The operating cost on that incremental expansion will be quite a bit higher. We're -- obviously, as we're pushing more through the pipe, the incremental power cost and workover [ph] costs are going to be higher.
We haven't, I think, publicly quantified that. But I think as we get further along and we've nailed down the scope and exactly what we need to do will provide some more guidance on that.
But it's going to be lower than what -- the incremental margin's lower than what the base volumes are even though the tariff's the same due to the cost. But we will -- I think in a future call, we'll probably get more guidance on what that margin will be, once we're certain were going to proceed.
Sigi Tang
Got it. And in terms of your backlog of new projects, should I think is more like a crude-focused?
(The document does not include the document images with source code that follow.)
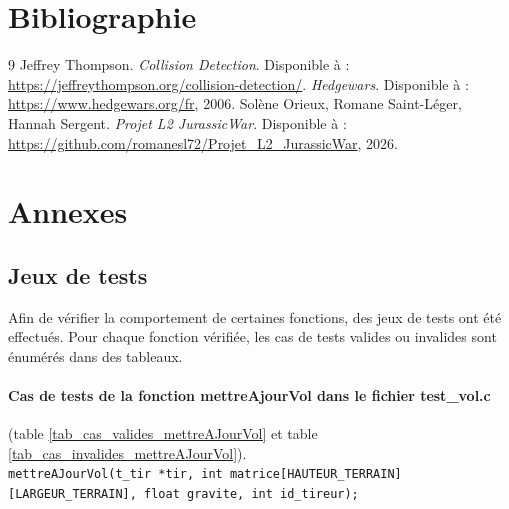 \documentclass[11pt,a4paper]{article}
\begin{document}
\section{Bibliographie}
\begin{thebibliography}{9}
Jeffrey Thompson.
\textit{Collision Detection}.
Disponible à : \url{https://jeffreythompson.org/collision-detection/}.
\textit{Hedgewars}.
Disponible à : \url{https://www.hedgewars.org/fr}, 2006.
Solène Orieux, Romane Saint-Léger, Hannah Sergent.
\textit{Projet L2 JurassicWar}.
Disponible à : \url{https://github.com/romanesl72/Projet_L2_JurassicWar}, 2026.

\end{thebibliography}
\printglossaries

\newpage
\section{Annexes}
\subsection{Jeux de tests}
Afin de vérifier la comportement de certaines fonctions, des jeux de tests ont été effectués. Pour chaque fonction vérifiée, les cas de tests valides ou invalides sont énumérés dans des tableaux.
\paragraph{Cas de tests de la fonction mettreAjourVol dans le fichier test\_vol.c}
(table \ref{tab_cas_valides_mettreAJourVol} et table \ref{tab_cas_invalides_mettreAJourVol}).
\\
\texttt{mettreAJourVol(t\_tir *tir, int matrice[HAUTEUR\_TERRAIN][LARGEUR\_TERRAIN], float gravite, int id\_tireur);}
\end{document}
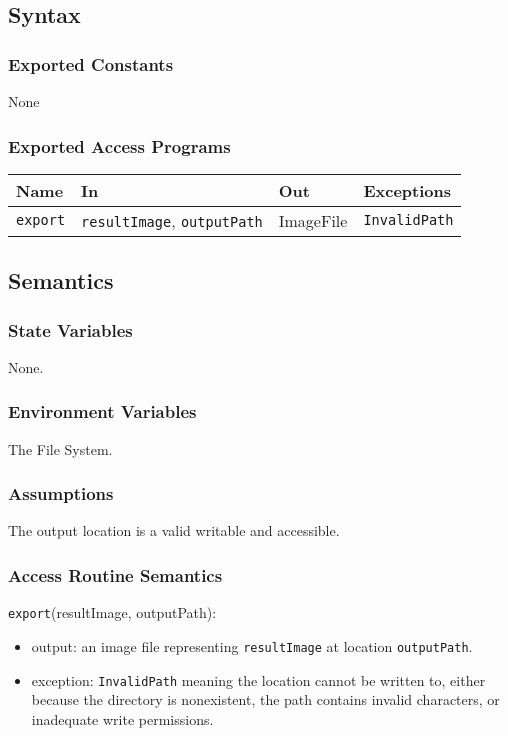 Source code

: \documentclass[12pt, titlepage]{article}
\newcommand{\code}[1]{\texttt{#1}}
\begin{document}
\subsection{Syntax}

\subsubsection{Exported Constants}
None

\subsubsection{Exported Access Programs}

\begin{center}
\begin{tabular}{p{2cm} p{4cm} p{4cm} p{2cm}}
\hline
\textbf{Name} & \textbf{In} & \textbf{Out} & \textbf{Exceptions} \\
\hline
\code{export} & \code{resultImage}, \code{outputPath} & ImageFile & \code{InvalidPath} \\
\hline
\end{tabular}
\end{center}

\subsection{Semantics}

\subsubsection{State Variables}
None.

\subsubsection{Environment Variables}
The File System.

\subsubsection{Assumptions}
The output location is a valid writable and accessible. 

\subsubsection{Access Routine Semantics}

\noindent \code{export}(resultImage, outputPath):
\begin{itemize}
\item output: an image file representing \code{resultImage} at location \code{outputPath}. 
\item exception: \code{InvalidPath} meaning the location cannot be written to, either because
  the directory is nonexistent, the path contains invalid characters, or inadequate write permissions.
\end{itemize}
\end{document}
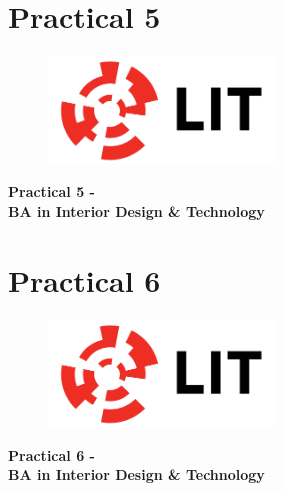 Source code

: \documentclass[a4paper, 10pt]{article}
\begin{document}
	


\newpage
\section{Practical 5}

\newpage
\setcounter{page}{1}
\begin{center}
	\begin{figure}[ht]
		\centering
		\includegraphics[width = 6cm]{img/LITlogo.jpg}
		\label{fig:logoa5}
	\end{figure}
	\Large\textbf{Practical 5 - }\\
	\large\textbf{BA in Interior Design \& Technology}
\end{center}		



\newpage
\section{Practical 6}

\newpage
\setcounter{page}{1}
\begin{center}
	\begin{figure}[ht]
		\centering
		\includegraphics[width = 6cm]{img/LITlogo.jpg}
		\label{fig:logoa6}
	\end{figure}
	\Large\textbf{Practical 6 - }\\
	\large\textbf{BA in Interior Design \& Technology}
\end{center}
\end{document}
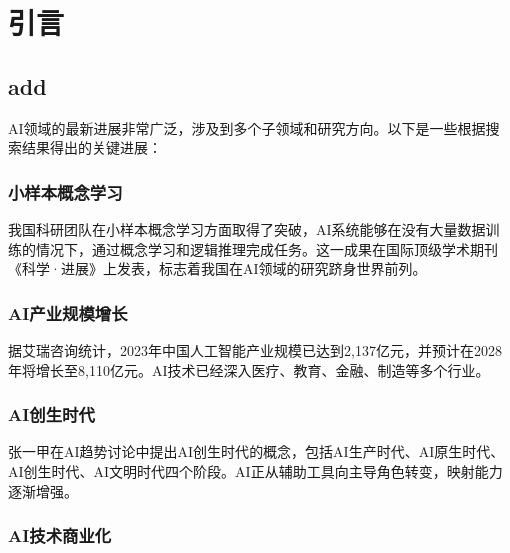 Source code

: \chapter{引言}\label{chap:Firse}

\section{add}

AI领域\cite{1022526865.nh}的最新进展\cite{1022776046.nh}非常广泛，涉及到多个子领域\cite{1022802292.nh}和研究方向\cite{1023026619.nh}。以下\cite{1023026619.nh}是一些根据搜索\cite{1023126184.nh}结果得出的关键进展\cite{1023074826.nh}：

\subsection{小样本概念学习\cite{1023473037.nh} }

我国科研团队\cite{1023532465.nh}在小样本概念学习\cite{1023532487.nh}方面取得了突破\cite{1023736935.nh}，AI系统\cite{1023742110.nh}能够在没有大量数据训练\cite{1023842249.nh}的情况下，通过概念学习\cite{1023854471.nh}和逻辑推理\cite{1023901740.nh}完成任务。这一成果\cite{1024000941.nh}在国际顶级学术期刊《科学·进展》上发表\cite{1024350451.nh}，标志着我国在AI领域的研究跻身世界前列\cite{1024351780.nh}。

\subsection{AI产业规模增长\cite{1024364355.nh}} 

据艾瑞咨询统计\cite{1024366234.nh}，2023年中国人工智能产业规模\cite{AGLU202211003115}已达到2,137亿元，并预计在2028年将增长至8,110亿元\cite{DQXX202307004}。AI技术\cite{JSJG202302008}已经深入医疗、教育、金融、制造等多个行业\cite{JSWL202401014}。

\subsection{AI创生时代\cite{KXSY202202006} }

张一甲在AI趋势讨论\cite{KZLY2023092701I}中提出AI创生时代\cite{LXJZ202302005}的概念，包括AI生产时代\cite{LXXB202305014}、AI原生时代、AI创生时代、AI文明时代四个阶段\cite{LXXB202305014}。AI正从辅助工具向主导角色转变\cite{QDHY202402015}，映射能力逐渐增强。

\subsection{AI技术商业化\cite{RN1} }

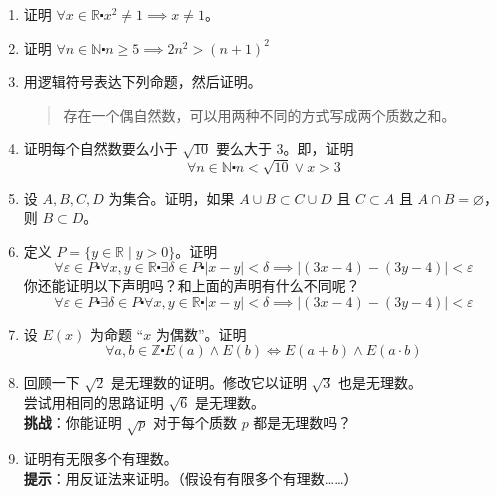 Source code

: \begin{enumerate}[label=(\arabic*)]
    \item 证明 $\forall x \in \mathbb{R} \centerdot x^2 \ne 1 \implies x \ne 1$。
    \item 证明 $\forall n \in \mathbb{N} \centerdot n \ge 5 \implies 2n^2 > (n+1)^2$ \label{exc:exercises4.9.2}
    \item 用逻辑符号表达下列命题，然后证明。
        \begin{quote}
            存在一个偶自然数，可以用两种不同的方式写成两个质数之和。
        \end{quote}
    \item 证明每个自然数要么小于 $\sqrt{10}$ 要么大于 $3$。即，证明
        \[\forall n \in \mathbb{N} \centerdot n<\sqrt{10} \lor x>3\]
    \item 设 $A,B,C,D$ 为集合。证明，如果 $A \cup B \subset C \cup D$ 且 $C \subset A$ 且 $A \cap B = \varnothing$，则 $B \subset D$。
    \item 定义 $P = \{y \in \mathbb{R} \mid y > 0\}$。证明
        \[\forall \varepsilon \in P \centerdot \forall x, y \in \mathbb{R} \centerdot \exists \delta \in P \centerdot |x - y| < \delta \implies |(3x - 4) - (3y - 4)| < \varepsilon\]
        你还能证明以下声明吗？和上面的声明有什么不同呢？
        \[\forall \varepsilon \in P \centerdot \exists \delta \in P \centerdot \forall x, y \in \mathbb{R} \centerdot  |x - y| < \delta \implies |(3x - 4) - (3y - 4)| < \varepsilon\]
    \item 设 $E(x)$ 为命题 ``$x$ 为偶数''。证明
        \[\forall a, b \in \mathbb{Z} \centerdot E(a) \land E(b) \iff E(a + b) \land E(a \cdot b)\]
    \item 回顾一下 $\sqrt{2}$ 是无理数的证明。修改它以证明 $\sqrt{3}$ 也是无理数。\\
        尝试用相同的思路证明 $\sqrt{6}$ 是无理数。\\
        \textbf{挑战}：你能证明 $\sqrt{p}$ 对于每个质数 $p$ 都是无理数吗？
    \item 证明有无限多个有理数。\\
        \textbf{提示}：用反证法来证明。（假设有有限多个有理数……）
\end{enumerate} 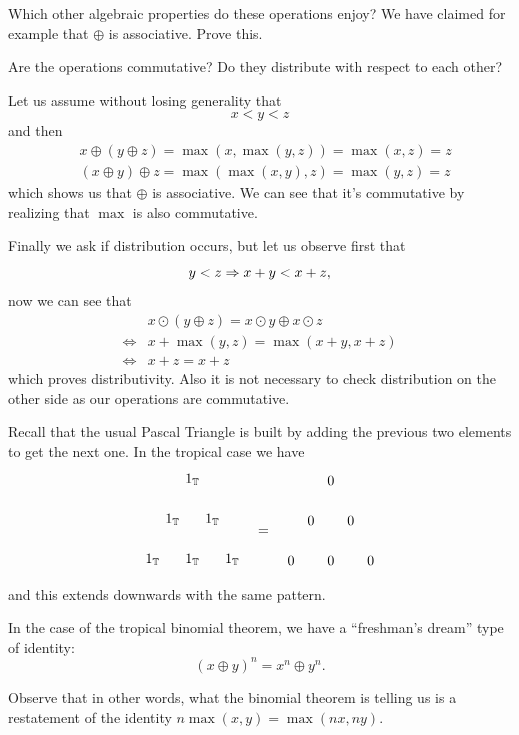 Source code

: \documentclass[12pt]{memoir}
\theoremstyle{definition}
\begin{document}
\begin{Ej}[2-]
Which other algebraic properties do these operations enjoy? We have claimed for example that $\oplus$ is associative. Prove this.\par 
Are the operations commutative? Do they distribute with respect to each other?
\end{Ej}

\begin{ptcb}
Let us assume without losing generality that 
$$x<y<z$$
and then 
\begin{align*}
    &x\oplus (y\oplus z)=\max(x,\max(y,z))=\max(x,z)=z\\
    &(x\oplus y)\oplus z=\max(\max(x,y),z)=\max(y,z)=z
\end{align*}
which shows us that $\oplus$ is associative. We can see that it's commutative by realizing that $\max$ is also commutative.\par 
Finally we ask if distribution occurs, but let us observe first that 
$$y<z\Rightarrow x+y<x+z,$$
now we can see that 
\begin{align*}
&x\odot(y\oplus z)=x\odot y\oplus x\odot z\\
\iff &x+\max(y,z)=\max(x+y,x+z)\\
\iff &x+z=x+z
\end{align*}
which proves distributivity. Also it is not necessary to check distribution on the other side as our operations are commutative.
\end{ptcb}

\begin{Prop}
Recall that the usual Pascal Triangle is built by adding the previous two elements to get the next one. In the tropical case we have 
$$
\begin{tikzpicture}
    \foreach \n in {0,...,2} {
      \foreach \k in {0,...,\n} {
        \node at (\k-\n/2,-\n) {$1_\bT$};
      }
    }
    \end{tikzpicture}
    \word{\raisebox{2.5em}{=}}%
    \begin{tikzpicture}
        \foreach \n in {0,...,2} {
          \foreach \k in {0,...,\n} {
            \node at (\k-\n/2,-\n) {$0$};
          }
        }
        \end{tikzpicture}
    $$
    and this extends downwards with the same pattern.\par 
    In the case of the tropical binomial theorem, we have a ``freshman's dream'' type of identity:
    $$(x\oplus y)^n=x^n\oplus y^n.$$

Observe that in other words, what the binomial theorem is telling us is a restatement of the identity $n\max(x,y)=\max(nx,ny)$.
\end{Prop}
\end{document}
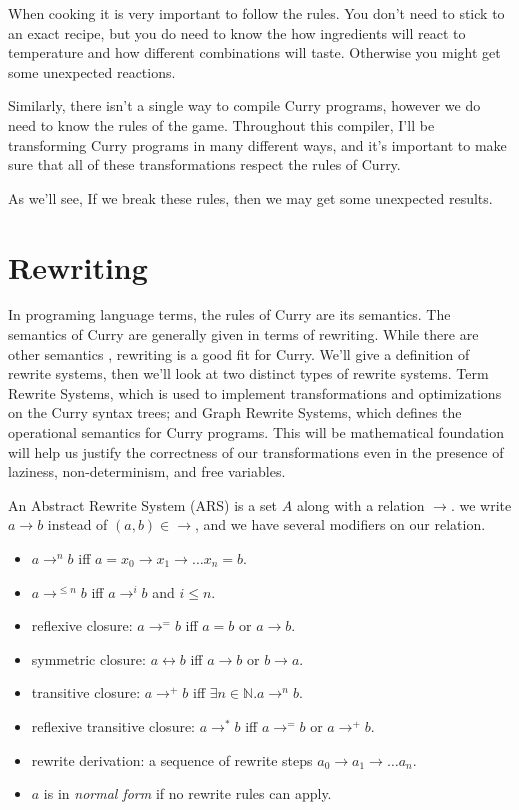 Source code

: \documentclass{article}
\def\N{\mathbb{N}}
\theoremstyle{definition}
\begin{document}
When cooking it is very important to follow the rules.
You don't need to stick to an exact recipe, 
but you do need to know the how ingredients will react to temperature
and how different combinations will taste.
Otherwise you might get some unexpected reactions.

Similarly, there isn't a single way to compile Curry programs,
however we do need to know the rules of the game.
Throughout this compiler, I'll be transforming Curry programs
in many different ways, and it's important to make sure that all
of these transformations respect the rules of Curry.

As we'll see, If we break these rules, 
then we may get some unexpected results.

\section{Rewriting}
In programing language terms, the rules of Curry are its semantics.
The semantics of Curry are generally given in terms of rewriting.
\cite{?}
While there are other semantics \cite{?}, 
rewriting is a good fit for Curry.
We'll give a definition of rewrite systems,
then we'll look at two distinct types of rewrite systems.
Term Rewrite Systems, which is used to implement transformations and optimizations
on the Curry syntax trees;
and Graph Rewrite Systems, which defines the operational semantics for Curry programs.
This will be mathematical foundation will help us justify the correctness of our transformations
even in the presence of laziness, non-determinism, and free variables.

An Abstract Rewrite System (ARS) is a set $A$ along with a relation $\to$.
we write $a \to b$ instead of $(a,b) \in \to$, and we have several modifiers on our relation.
\begin{itemize}
    \item $a \to^n b$ iff $a = x_0 \to x_1 \to \ldots x_n = b$.
    \item $a \to^{\le n} b$ iff $a \to^i b$ and $i \leq n$.
    \item reflexive closure: $a \to^= b$ iff $a = b$ or $a \to b$.
    \item symmetric closure: $a \leftrightarrow b$ iff $a \to b$ or $b \to a$.
    \item transitive closure: $a \to^+ b$ iff $\exists n\in \N. a \to^n b$.
    \item reflexive transitive closure: $a \to^* b$ iff $a \to^= b$ or $a \to^+ b$.
    \item rewrite derivation: a sequence of rewrite steps $a_0 \to a_1 \to \ldots a_n$.
    \item $a$ is in \textit{normal form} if no rewrite rules can apply.
\end{itemize}
\end{document}
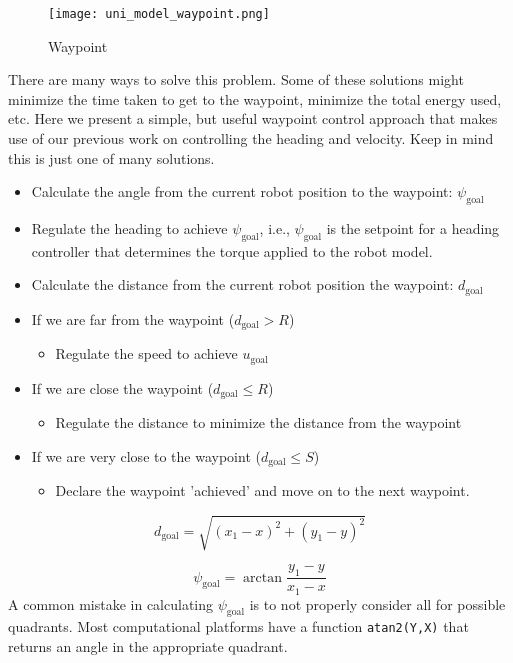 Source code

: \begin{figure}[hbt]
\centering
\texttt{[image: uni\_model\_waypoint.png]}
\caption{Waypoint}
\label{f:waypoint}
\end{figure}

There are many ways to solve this problem.  Some of these solutions might minimize the time taken to get to the waypoint, minimize the total energy used, etc.  Here we present a simple, but useful waypoint control approach that makes use of our previous work on controlling the heading and velocity.  Keep in mind this is just one of many solutions.
\begin{itemize}
\item Calculate the angle from the current robot position to the waypoint: $\psi_{\mathrm{goal}}$
\item Regulate the heading to achieve $\psi_{\mathrm{goal}}$, i.e., $\psi_{\mathrm{goal}}$ is the setpoint for a heading controller that determines the torque applied to the robot model.
\item Calculate the distance from the current robot position the waypoint: $d_{\mathrm{goal}}$
\item If we are far from the waypoint ($d_{\mathrm{goal}} > R$) 
  \begin{itemize}
  \item Regulate the speed to achieve $u_{\mathrm{goal}}$
  \end{itemize}
\item  If we are close the waypoint ($d_{\mathrm{goal}} \leq R$) 
  \begin{itemize}
  \item Regulate the distance to minimize the distance from the waypoint
  \end{itemize}
\item If we are very close to the waypoint ($d_{\mathrm{goal}} \leq S$) 
  \begin{itemize}
  \item Declare the waypoint 'achieved' and move on to the next waypoint.
  \end{itemize}
\end{itemize}

\[
d_{\mathrm{goal}}=\sqrt{\left(x_1-x\right)^2 + \left(y_1-y\right)^2}
\]

\[
\psi_{\mathrm{goal}}=\arctan{\frac{y_1-y}{x_1-x}}
\]
A common mistake in calculating $\psi_{\mathrm{goal}}$ is to not properly consider all for possible quadrants.  Most computational platforms have a function \texttt{atan2(Y,X)} that returns an angle in the appropriate quadrant.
Or is it going to be more like refined products-focused? Is it going to be like more pipeline or more terminals?
Like, just give us some direction on that.
Michael N. Mears
Yes, just -- I mean, again, we publicly said about 75% of that backlog is crude oil-related and they're pipeline and storage projects both. So those are the primary components of that.
Operator
And there are no other questions. I'd like to turn it back over to Mike Mears for any additional or closing remarks.
Michael N. Mears
All right. Well, I want to thank, everyone, for your time today.
We're optimistic about our ability to continue our consistent growth. And we appreciate your continued interest and support of Magellan.
Have a good afternoon.
Operator
Thank you very much. That does conclude our conference for today.
I'd like to thank, everyone, for your participation, and you may now disconnect.